I've got another classic to add to my collection of Great Moments in Bad Movies. Michael, the young hero of "Phantasm", slams a door on the hand of a sinister figure that is chasing him. Then he slices off the fingers with a knife. The hand spurts bright yellow blood. The plucky youth takes one of the severed fingers home with him and sticks it in a little box. The next morning, the box bounces around because the finger is still alive. Michael explains this to his older brother, Jody, who doesn't believe him. So Jody ever-so-gingerly opens the box. Inside is a severed finger squirming in a pool of yellow blood. "OK," says Jody, closing the box. That Jody has a gift of gab.
"Phantasm" has a couple of other nice moments like that. It features, for example, the most ingenious device I've seen in a horror film since Dr. Praetorious furnished his laboratory. It's a flying stainless-steel sphere with hooks on either side of it. When it slams against your forehead, the hooks hang on, a little screw comes out and drills into your forehead, and the sphere pumps all of your blood out in a steady stream. Technology Comes to Vampirism, or, the Cuisinart Lobotomy.
The movie itself is not, alas, up to the high standard of these Great Moments. It's put together rather curiously out of disjointed scenes, snatches of dialog, and brief strokes of characterization. It's about the two brothers, who live alone, and about the younger brother's penchant for spying on the activities in a mysterious nearby funeral home.
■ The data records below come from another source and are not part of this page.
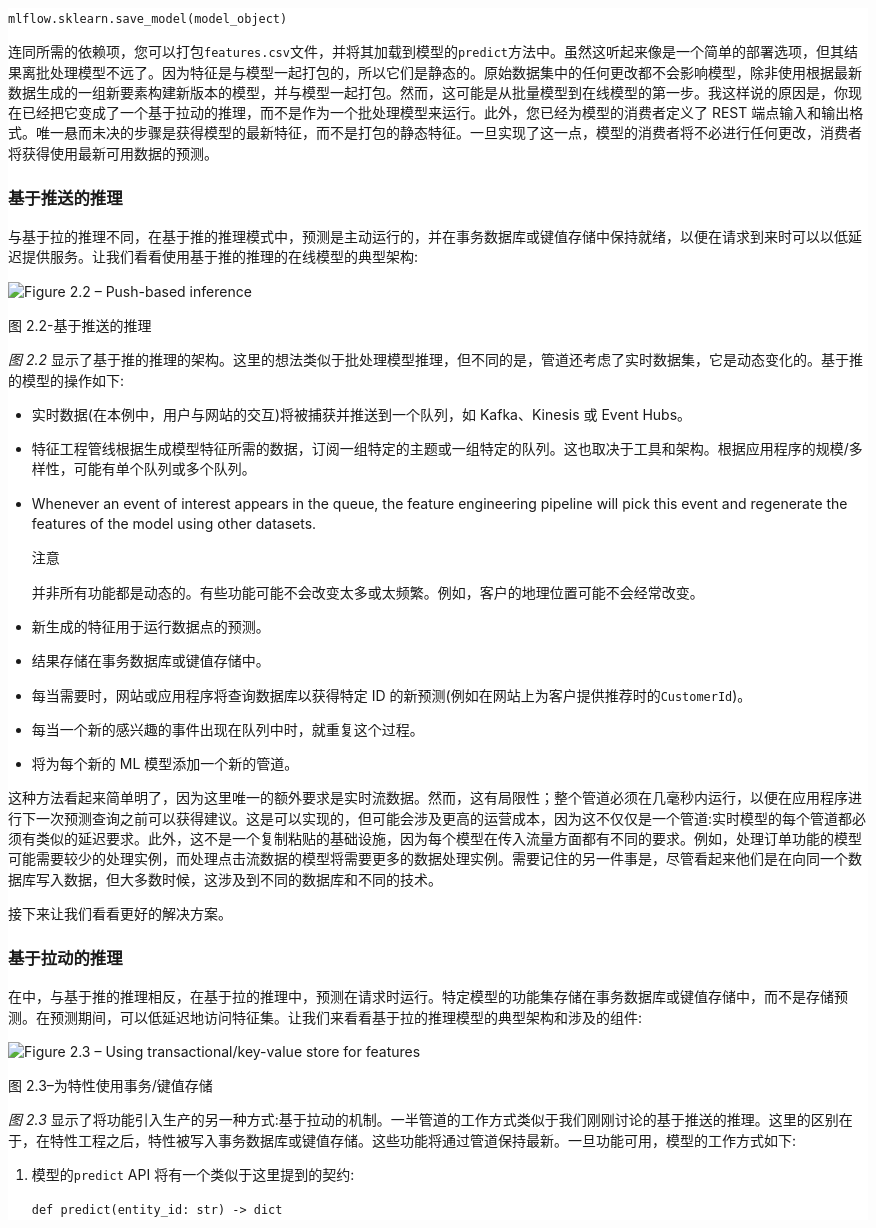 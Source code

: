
 ```
mlflow.sklearn.save_model(model_object)
```

连同所需的依赖项，您可以打包`features.csv`文件，并将其加载到模型的`predict`方法中。虽然这听起来像是一个简单的部署选项，但其结果离批处理模型不远了。因为特征是与模型一起打包的，所以它们是静态的。原始数据集中的任何更改都不会影响模型，除非使用根据最新数据生成的一组新要素构建新版本的模型，并与模型一起打包。然而，这可能是从批量模型到在线模型的第一步。我这样说的原因是，你现在已经把它变成了一个基于拉动的推理，而不是作为一个批处理模型来运行。此外，您已经为模型的消费者定义了 REST 端点输入和输出格式。唯一悬而未决的步骤是获得模型的最新特征，而不是打包的静态特征。一旦实现了这一点，模型的消费者将不必进行任何更改，消费者将获得使用最新可用数据的预测。

### 基于推送的推理

与基于拉的推理不同，在基于推的推理模式中，预测是主动运行的，并在事务数据库或键值存储中保持就绪，以便在请求到来时可以以低延迟提供服务。让我们看看使用基于推的推理的在线模型的典型架构:

![Figure 2.2 – Push-based inference
](img/B18024_02_02.jpg)

图 2.2-基于推送的推理

*图 2.2* 显示了基于推的推理的架构。这里的想法类似于批处理模型推理，但不同的是，管道还考虑了实时数据集，它是动态变化的。基于推的模型的操作如下:

*   实时数据(在本例中，用户与网站的交互)将被捕获并推送到一个队列，如 Kafka、Kinesis 或 Event Hubs。
*   特征工程管线根据生成模型特征所需的数据，订阅一组特定的主题或一组特定的队列。这也取决于工具和架构。根据应用程序的规模/多样性，可能有单个队列或多个队列。
*   Whenever an event of interest appears in the queue, the feature engineering pipeline will pick this event and regenerate the features of the model using other datasets.

    注意

    并非所有功能都是动态的。有些功能可能不会改变太多或太频繁。例如，客户的地理位置可能不会经常改变。

*   新生成的特征用于运行数据点的预测。
*   结果存储在事务数据库或键值存储中。
*   每当需要时，网站或应用程序将查询数据库以获得特定 ID 的新预测(例如在网站上为客户提供推荐时的`CustomerId`)。
*   每当一个新的感兴趣的事件出现在队列中时，就重复这个过程。
*   将为每个新的 ML 模型添加一个新的管道。

这种方法看起来简单明了，因为这里唯一的额外要求是实时流数据。然而，这有局限性；整个管道必须在几毫秒内运行，以便在应用程序进行下一次预测查询之前可以获得建议。这是可以实现的，但可能会涉及更高的运营成本，因为这不仅仅是一个管道:实时模型的每个管道都必须有类似的延迟要求。此外，这不是一个复制粘贴的基础设施，因为每个模型在传入流量方面都有不同的要求。例如，处理订单功能的模型可能需要较少的处理实例，而处理点击流数据的模型将需要更多的数据处理实例。需要记住的另一件事是，尽管看起来他们是在向同一个数据库写入数据，但大多数时候，这涉及到不同的数据库和不同的技术。

接下来让我们看看更好的解决方案。

### 基于拉动的推理

在中，与基于推的推理相反，在基于拉的推理中，预测在请求时运行。特定模型的功能集存储在事务数据库或键值存储中，而不是存储预测。在预测期间，可以低延迟地访问特征集。让我们来看看基于拉的推理模型的典型架构和涉及的组件:

![Figure 2.3 – Using transactional/key-value store for features
](img/B18024_02_03.jpg)

图 2.3–为特性使用事务/键值存储

*图 2.3* 显示了将功能引入生产的另一种方式:基于拉动的机制。一半管道的工作方式类似于我们刚刚讨论的基于推送的推理。这里的区别在于，在特性工程之后，特性被写入事务数据库或键值存储。这些功能将通过管道保持最新。一旦功能可用，模型的工作方式如下:

1.  模型的`predict` API 将有一个类似于这里提到的契约:

    ```
    def predict(entity_id: str) -> dict
    ```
The funeral home is not any funeral home; It's an enormous white ante-bellum mansion in the midst of a giant cemetery, and inside--well, there's The Tall Man, who makes John Carradine look plump. And there's the evil undertaker. There are sinister marble corridors and basements full of shadows and hearses that drive themselves--and then there is the mystery of what really does happen to the corpses that disappear into this haunted house.
The movie's a labor of love, if not a terrifically skillful one. It was written and directed by Don Coscarelli, who was 22 at the time, and made his first feature, "Jim, the World's Greatest," when he was but 17. He was one of those Hollywood wunderkinds who seem to move directly from sophomore civics to the back lot at Universal.
Coscarelli has a nice visual feel; his pacing and camera placement, indeed, have to do yeoman work in "Phantasm" because what happens in the film is so disconnected. Half the time, he's scaring us by default; We're so boggled by the moments that do work, like the stainless steel bloodsucker, that we keep waiting for more.